▶ TASK BRIEF
Set down again exactly the lines of the listing below that fall between the line holding "various operational overheads." and the line holding "#### 8.What is", inclusive.

▶ GIVEN DATA

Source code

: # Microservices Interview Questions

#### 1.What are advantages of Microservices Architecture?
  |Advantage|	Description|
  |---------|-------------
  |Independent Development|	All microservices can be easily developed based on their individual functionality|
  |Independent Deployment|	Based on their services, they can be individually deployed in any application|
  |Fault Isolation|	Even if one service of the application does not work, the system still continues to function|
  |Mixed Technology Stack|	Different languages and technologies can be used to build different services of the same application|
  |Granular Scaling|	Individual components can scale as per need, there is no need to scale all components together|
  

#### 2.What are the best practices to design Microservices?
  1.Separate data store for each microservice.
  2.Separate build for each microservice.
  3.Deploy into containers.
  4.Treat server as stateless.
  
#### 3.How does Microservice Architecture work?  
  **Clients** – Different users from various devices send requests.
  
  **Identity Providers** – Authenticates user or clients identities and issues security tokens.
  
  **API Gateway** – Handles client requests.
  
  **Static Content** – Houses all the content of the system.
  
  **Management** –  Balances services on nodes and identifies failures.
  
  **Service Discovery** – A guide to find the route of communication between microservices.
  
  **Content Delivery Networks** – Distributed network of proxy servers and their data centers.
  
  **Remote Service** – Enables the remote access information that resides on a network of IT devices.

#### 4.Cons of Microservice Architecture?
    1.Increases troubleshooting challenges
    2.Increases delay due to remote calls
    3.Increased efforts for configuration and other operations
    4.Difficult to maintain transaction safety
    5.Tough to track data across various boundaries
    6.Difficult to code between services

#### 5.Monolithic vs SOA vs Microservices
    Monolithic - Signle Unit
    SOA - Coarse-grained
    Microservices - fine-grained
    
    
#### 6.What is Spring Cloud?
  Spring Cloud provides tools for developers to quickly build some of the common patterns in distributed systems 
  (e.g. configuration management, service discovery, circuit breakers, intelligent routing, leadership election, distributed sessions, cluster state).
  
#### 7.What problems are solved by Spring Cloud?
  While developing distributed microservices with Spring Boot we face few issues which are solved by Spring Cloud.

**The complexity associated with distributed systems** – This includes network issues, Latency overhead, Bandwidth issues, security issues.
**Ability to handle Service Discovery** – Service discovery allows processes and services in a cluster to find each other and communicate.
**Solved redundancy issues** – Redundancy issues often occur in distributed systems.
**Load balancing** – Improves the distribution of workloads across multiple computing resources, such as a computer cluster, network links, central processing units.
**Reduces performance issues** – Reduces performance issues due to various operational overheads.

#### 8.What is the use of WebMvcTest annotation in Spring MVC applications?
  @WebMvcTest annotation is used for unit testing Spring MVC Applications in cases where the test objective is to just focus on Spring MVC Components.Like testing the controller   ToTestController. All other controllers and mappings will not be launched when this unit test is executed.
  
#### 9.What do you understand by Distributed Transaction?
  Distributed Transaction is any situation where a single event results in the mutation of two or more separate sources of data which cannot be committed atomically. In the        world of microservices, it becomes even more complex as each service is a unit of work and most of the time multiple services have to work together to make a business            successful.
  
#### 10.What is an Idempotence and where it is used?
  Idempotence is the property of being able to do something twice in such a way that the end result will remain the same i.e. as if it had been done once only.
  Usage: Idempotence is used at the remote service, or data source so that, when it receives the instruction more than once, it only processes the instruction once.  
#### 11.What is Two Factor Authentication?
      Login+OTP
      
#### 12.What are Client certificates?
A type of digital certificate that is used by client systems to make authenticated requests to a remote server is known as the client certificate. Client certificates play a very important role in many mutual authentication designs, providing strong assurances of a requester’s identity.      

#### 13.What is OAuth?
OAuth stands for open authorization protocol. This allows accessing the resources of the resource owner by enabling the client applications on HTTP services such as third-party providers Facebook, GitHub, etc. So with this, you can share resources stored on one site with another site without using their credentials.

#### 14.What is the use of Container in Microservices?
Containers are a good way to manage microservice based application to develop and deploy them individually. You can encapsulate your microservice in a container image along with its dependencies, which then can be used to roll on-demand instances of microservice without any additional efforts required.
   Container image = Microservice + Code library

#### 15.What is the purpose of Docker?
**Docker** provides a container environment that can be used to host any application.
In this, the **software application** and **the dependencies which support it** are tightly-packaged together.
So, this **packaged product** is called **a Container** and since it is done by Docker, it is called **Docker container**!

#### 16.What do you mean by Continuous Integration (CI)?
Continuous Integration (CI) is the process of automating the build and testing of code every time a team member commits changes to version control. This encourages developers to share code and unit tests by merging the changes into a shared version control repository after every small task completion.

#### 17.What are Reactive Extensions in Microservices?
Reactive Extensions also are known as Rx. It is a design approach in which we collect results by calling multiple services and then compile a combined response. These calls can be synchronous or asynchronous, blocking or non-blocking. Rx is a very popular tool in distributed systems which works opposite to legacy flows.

▶ SOLUTION FOR THIS PROBLEM
**Reduces performance issues** – Reduces performance issues due to various operational overheads.

#### 8.What is the use of WebMvcTest annotation in Spring MVC applications?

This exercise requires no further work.